* **Exercise objective**
Reproduce exactly, and only, the lines running from the start of the entries below to the line containing "参数类型 | 参数说明 |".

(Stored data)
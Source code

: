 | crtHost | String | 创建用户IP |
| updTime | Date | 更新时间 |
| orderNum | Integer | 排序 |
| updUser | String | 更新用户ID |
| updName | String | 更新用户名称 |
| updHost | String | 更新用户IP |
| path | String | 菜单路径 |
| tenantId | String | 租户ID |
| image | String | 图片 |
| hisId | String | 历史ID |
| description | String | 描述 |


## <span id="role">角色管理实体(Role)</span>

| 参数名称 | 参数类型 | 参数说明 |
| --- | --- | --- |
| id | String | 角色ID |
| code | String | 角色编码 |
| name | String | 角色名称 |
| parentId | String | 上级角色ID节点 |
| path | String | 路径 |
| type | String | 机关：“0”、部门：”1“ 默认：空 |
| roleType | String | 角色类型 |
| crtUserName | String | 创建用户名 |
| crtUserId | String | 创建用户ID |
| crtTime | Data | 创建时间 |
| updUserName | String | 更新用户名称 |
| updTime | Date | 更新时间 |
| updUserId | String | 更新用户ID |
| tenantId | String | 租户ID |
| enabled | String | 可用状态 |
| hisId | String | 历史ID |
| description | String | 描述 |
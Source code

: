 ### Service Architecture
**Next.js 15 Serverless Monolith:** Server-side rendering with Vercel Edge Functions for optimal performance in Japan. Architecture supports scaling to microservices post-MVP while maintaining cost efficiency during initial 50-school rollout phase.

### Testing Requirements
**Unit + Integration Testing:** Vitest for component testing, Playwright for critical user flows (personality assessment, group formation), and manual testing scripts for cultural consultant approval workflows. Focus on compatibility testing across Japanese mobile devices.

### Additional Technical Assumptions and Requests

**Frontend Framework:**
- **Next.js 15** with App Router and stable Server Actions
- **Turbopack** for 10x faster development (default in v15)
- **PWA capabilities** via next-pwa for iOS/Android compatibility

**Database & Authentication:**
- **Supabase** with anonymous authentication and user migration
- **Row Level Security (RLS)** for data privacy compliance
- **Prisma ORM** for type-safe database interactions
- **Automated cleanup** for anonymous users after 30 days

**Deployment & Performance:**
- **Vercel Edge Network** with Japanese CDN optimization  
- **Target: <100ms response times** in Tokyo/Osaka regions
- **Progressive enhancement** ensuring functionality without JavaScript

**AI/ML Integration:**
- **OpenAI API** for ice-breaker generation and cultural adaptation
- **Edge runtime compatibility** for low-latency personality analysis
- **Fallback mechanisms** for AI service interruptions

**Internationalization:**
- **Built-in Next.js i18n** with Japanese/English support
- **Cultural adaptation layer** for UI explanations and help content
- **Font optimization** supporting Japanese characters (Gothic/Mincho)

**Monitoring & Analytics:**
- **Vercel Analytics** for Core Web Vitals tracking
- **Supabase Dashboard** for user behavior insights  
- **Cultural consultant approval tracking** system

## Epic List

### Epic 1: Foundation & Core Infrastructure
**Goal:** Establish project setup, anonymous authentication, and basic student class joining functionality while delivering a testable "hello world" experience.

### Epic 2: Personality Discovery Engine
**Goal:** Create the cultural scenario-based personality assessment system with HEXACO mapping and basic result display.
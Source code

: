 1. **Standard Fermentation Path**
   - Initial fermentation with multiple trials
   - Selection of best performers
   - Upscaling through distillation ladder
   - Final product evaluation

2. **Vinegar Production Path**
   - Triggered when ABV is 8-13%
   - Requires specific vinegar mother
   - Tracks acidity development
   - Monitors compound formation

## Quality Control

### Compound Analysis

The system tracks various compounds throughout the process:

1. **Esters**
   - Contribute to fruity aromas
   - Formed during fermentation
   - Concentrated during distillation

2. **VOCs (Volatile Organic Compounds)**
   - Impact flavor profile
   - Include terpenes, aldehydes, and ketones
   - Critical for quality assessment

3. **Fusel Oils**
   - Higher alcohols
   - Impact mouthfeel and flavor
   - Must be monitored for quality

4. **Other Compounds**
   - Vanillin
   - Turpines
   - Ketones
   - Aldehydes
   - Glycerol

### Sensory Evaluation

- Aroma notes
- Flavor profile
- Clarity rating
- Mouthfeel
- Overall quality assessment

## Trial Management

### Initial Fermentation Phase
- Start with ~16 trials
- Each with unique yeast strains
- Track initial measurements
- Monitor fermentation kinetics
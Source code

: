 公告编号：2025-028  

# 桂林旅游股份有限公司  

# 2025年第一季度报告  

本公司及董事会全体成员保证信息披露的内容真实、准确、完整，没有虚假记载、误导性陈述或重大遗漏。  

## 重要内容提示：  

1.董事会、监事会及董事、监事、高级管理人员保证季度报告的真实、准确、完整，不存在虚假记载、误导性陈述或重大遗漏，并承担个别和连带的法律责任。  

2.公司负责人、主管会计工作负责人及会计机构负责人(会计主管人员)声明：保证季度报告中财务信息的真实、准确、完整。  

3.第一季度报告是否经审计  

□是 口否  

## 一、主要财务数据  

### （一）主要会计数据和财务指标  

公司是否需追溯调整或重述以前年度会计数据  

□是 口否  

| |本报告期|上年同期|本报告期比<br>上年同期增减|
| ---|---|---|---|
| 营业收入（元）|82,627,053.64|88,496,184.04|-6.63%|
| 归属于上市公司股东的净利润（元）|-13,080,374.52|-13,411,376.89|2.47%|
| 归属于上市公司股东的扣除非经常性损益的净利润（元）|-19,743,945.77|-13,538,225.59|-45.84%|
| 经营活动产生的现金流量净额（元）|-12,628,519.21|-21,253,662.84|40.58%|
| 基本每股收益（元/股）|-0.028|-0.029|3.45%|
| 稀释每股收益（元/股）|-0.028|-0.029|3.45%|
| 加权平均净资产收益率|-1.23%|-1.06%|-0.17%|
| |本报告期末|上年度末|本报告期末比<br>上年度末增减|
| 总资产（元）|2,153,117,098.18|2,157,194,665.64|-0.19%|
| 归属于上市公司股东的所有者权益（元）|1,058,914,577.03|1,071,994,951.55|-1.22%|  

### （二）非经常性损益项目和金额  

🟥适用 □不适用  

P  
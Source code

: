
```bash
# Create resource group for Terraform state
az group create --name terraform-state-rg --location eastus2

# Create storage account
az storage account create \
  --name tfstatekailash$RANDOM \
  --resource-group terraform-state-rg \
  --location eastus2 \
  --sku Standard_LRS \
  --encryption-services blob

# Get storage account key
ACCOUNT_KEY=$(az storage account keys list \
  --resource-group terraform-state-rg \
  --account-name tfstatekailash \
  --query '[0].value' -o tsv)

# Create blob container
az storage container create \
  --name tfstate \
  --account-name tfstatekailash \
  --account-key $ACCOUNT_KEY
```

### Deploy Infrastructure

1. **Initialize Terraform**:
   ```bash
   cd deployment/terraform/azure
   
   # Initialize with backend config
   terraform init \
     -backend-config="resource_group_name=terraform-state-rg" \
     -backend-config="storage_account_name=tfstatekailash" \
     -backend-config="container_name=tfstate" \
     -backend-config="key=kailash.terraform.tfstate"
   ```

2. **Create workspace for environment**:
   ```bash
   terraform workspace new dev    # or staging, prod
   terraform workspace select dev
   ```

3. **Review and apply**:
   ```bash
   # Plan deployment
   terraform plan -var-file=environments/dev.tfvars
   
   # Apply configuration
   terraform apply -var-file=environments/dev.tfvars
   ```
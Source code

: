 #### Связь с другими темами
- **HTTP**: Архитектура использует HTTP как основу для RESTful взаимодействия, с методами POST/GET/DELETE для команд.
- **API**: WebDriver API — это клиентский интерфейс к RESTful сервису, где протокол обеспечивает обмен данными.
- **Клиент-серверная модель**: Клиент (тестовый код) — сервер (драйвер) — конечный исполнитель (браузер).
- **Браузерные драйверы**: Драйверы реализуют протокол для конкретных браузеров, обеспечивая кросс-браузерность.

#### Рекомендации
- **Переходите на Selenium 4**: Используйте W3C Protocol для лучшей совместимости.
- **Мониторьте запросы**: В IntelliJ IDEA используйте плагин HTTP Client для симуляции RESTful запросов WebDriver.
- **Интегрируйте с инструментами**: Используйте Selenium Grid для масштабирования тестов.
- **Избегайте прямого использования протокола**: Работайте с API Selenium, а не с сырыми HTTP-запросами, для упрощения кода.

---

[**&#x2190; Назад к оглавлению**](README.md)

* **Result**
Source code

: | crtHost | String | 创建用户IP |
| updTime | Date | 更新时间 |
| orderNum | Integer | 排序 |
| updUser | String | 更新用户ID |
| updName | String | 更新用户名称 |
| updHost | String | 更新用户IP |
| path | String | 菜单路径 |
| tenantId | String | 租户ID |
| image | String | 图片 |
| hisId | String | 历史ID |
| description | String | 描述 |


## <span id="role">角色管理实体(Role)</span>

| 参数名称 | 参数类型 | 参数说明 |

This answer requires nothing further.